The 3D scatterplots are rendered using a proprietary closed source OpenGL-based graphics package called OrsonCharts (http://www.object-refinery.com/orsoncharts/), so libraries for that are not included in the source code. You will have to purchase a copy of the 3D graphics platform for yourself in order to display the 3D scatter plots of the accelerometer data and unlock the visualization capabilities of the project.

In summary, the gesture recognition algorithm comprises of several components:

  1. collect 3D acceleration data from the wearable
  2. re-dimension the 3D data to planar 2D via PCA (Principal Components Analysis) by projecting the 3D vectors onto a 2D plane-of-best-fit
  3. calculate the Fourier co-efficients(i.e. Elliptic Fourier Descriptors) of the 2D motion vectors
  4. compute a "distance" metric between the measured vectors and a set of pre-computed vectors
  5. sort the list of distance measures in ascending order, and pick the top one as the best match.

The EFD class was obtained from Katja Schulze's PlantoVision project (https://github.com/KatjaSchulze/PlanktoVision/tree/master/src/calc).

The app was tested using the following combination of hardware:

After pairing the Android wearable with the mobile device, install both components of the app. On the wearable UI, click the "Send2Phone" button to start capturing accelerometer data. Default capture window is 1500ms. The wearable UI will turn from black to red while motion data is being captured, then back to black again after data capture has completed.

To obtain optimum classification results, start moving the wearable through the gesture as you tap on "Send2Phone". Do not tap on the button then wait to start the gesture as accelerometer zero-point "noise" will be captured as part of the valid data set; this will pollute the generated data and lead to misclassifications.

On the mobile device, click the "3D-2D toggle" button to switch the scatter plot display between the full raw 3D vectors and the "flattened" 2D vectors in 3D accelerometer space.

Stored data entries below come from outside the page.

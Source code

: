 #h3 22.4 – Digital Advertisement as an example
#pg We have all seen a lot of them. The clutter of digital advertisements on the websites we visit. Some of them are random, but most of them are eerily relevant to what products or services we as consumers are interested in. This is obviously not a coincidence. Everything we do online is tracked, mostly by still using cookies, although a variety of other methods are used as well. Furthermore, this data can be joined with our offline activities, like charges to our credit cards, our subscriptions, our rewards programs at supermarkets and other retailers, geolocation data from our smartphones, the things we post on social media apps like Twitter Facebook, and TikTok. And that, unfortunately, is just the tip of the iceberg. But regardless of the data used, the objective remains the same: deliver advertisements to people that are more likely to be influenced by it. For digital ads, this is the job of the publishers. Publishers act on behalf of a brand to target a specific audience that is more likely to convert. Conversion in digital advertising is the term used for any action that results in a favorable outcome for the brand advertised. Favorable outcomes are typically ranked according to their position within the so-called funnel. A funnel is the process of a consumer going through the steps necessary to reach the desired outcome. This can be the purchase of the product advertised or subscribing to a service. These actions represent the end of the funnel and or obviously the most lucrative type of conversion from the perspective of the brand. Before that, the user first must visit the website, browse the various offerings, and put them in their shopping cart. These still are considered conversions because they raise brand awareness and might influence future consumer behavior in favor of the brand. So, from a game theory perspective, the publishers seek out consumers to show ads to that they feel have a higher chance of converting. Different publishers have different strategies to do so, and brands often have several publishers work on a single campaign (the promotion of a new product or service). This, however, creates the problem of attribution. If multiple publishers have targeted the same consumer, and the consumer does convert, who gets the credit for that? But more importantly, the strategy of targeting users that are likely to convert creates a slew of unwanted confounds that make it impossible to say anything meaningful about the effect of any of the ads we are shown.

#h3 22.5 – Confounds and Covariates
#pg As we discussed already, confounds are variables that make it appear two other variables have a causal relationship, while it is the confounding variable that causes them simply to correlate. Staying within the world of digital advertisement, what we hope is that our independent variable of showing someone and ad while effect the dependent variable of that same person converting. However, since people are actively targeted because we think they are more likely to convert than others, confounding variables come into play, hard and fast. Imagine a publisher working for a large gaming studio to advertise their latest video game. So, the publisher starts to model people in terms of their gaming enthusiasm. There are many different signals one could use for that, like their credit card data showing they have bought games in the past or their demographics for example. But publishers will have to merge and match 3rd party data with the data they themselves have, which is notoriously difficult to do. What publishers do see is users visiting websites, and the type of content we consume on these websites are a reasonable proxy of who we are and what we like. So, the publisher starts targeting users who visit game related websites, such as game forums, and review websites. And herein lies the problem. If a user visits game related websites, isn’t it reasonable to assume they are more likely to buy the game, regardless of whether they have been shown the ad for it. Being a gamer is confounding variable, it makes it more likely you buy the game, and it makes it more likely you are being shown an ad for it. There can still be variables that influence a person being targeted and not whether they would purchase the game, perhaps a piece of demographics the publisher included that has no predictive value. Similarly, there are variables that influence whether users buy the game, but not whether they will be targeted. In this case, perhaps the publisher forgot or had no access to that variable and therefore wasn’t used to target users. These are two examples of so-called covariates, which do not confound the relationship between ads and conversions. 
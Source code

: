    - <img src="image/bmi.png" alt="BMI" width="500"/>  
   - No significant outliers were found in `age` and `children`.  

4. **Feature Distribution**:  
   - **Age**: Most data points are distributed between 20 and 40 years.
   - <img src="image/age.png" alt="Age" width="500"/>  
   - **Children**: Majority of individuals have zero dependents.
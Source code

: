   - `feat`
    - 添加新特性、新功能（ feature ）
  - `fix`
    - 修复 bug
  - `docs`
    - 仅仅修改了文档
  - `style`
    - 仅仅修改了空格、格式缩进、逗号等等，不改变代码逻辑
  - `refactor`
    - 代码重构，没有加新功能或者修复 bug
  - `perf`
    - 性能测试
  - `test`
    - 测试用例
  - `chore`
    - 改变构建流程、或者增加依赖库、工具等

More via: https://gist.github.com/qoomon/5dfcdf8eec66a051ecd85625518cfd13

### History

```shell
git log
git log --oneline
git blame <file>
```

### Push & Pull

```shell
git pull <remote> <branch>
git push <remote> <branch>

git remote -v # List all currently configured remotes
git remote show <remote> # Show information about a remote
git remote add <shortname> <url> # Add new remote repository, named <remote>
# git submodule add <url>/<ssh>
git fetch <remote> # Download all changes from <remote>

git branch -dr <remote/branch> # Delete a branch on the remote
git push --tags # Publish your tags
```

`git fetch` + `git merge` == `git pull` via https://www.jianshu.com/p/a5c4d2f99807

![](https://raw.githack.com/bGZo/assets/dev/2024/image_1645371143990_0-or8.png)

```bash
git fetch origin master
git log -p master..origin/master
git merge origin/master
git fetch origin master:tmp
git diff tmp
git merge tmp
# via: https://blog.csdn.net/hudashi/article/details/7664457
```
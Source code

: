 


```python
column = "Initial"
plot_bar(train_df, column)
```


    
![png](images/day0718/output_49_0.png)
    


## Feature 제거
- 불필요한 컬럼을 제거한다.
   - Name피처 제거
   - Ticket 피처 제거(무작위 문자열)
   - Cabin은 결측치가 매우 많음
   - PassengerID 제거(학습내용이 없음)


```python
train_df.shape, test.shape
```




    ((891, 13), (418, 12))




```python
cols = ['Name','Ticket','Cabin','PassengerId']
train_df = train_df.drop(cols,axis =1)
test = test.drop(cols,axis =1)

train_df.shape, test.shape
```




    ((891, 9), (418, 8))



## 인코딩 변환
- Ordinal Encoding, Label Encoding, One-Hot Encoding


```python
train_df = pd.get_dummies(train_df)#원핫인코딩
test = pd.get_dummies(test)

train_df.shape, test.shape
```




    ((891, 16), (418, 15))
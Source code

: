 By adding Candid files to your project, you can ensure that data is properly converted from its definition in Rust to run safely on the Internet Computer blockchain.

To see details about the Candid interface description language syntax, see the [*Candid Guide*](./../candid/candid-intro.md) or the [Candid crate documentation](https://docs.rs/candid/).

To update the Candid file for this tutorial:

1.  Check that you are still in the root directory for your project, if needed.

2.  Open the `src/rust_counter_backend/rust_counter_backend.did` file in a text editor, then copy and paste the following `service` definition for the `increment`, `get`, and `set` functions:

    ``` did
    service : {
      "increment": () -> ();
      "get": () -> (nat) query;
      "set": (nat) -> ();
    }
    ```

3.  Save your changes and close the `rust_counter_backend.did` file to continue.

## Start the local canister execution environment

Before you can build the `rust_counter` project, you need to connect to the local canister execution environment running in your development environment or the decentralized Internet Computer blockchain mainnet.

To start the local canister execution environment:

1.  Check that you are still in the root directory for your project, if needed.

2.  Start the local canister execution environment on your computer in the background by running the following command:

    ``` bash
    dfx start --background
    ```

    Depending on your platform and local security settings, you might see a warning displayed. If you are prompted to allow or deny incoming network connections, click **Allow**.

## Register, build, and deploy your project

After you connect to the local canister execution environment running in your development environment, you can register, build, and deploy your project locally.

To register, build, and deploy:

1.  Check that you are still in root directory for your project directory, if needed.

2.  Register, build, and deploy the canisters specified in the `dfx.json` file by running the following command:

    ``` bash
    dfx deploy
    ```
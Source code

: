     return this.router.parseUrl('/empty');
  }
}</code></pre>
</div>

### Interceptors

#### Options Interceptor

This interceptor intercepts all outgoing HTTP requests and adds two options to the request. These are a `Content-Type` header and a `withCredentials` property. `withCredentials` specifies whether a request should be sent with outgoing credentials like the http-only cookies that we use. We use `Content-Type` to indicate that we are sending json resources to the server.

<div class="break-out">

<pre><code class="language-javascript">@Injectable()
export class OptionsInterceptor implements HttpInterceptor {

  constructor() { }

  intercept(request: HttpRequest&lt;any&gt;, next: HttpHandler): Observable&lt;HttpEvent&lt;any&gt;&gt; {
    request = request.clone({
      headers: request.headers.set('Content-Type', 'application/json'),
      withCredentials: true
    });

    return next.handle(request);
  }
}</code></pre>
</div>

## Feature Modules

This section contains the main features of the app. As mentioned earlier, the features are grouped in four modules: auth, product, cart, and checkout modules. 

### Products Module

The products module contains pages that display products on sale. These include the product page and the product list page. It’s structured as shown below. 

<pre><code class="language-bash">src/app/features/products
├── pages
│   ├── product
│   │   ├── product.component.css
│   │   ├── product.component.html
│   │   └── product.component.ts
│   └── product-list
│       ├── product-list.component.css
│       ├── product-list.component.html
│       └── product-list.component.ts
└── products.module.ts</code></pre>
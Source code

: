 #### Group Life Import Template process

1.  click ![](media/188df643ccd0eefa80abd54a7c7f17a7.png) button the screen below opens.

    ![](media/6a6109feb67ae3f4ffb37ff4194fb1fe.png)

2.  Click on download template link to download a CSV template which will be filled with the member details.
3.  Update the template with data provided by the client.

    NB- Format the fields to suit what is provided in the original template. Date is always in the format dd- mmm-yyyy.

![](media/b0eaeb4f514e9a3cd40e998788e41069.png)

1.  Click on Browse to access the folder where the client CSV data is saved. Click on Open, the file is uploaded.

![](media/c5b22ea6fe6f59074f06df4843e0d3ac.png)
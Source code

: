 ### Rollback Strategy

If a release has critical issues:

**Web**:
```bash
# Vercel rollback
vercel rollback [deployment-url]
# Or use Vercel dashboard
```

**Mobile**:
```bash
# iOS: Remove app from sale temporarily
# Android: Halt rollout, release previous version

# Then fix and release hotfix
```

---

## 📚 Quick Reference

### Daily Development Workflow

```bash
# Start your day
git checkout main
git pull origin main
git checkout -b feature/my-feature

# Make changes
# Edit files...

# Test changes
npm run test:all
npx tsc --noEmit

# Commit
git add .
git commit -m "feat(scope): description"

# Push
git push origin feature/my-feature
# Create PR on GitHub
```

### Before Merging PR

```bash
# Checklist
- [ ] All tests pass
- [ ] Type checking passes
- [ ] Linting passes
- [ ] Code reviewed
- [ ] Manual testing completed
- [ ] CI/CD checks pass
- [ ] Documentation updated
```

Use your finger(s) to manipulate, scale, and rotate the scatter plot in order to view the data from different perspectives.

Click on the "Elliptic Fourier Descriptor" button to compute the EFD harmonics (just the lowest 8 harmonics) and to obtain a classification decision. The classification decision will appear as a Toast on the screen. By default, the EFD data will also be written out to a file in external storage on the mobile device (default location: /GESTURES/ folder under external storage root folder). This is a text file containing sets of EFD harmonics(4-tuples) that can be directly appended to the existing training set in the app.

Improvements:

In order to obtain more accurate classification results, you can run the app to generate more sets of descriptors for a particular motion gesture and simply append the corresponding nested lists of descriptors (4-tuple doubles values) to the corresponding data structure defined in com.dmt.gestureproject_1.Constants.java .

I chose to compute only the first 8 EFD harmonics for each gesture. Perhaps increasing or decreasing the number of computed harmonics may lead to an improvement in the classification accuracy.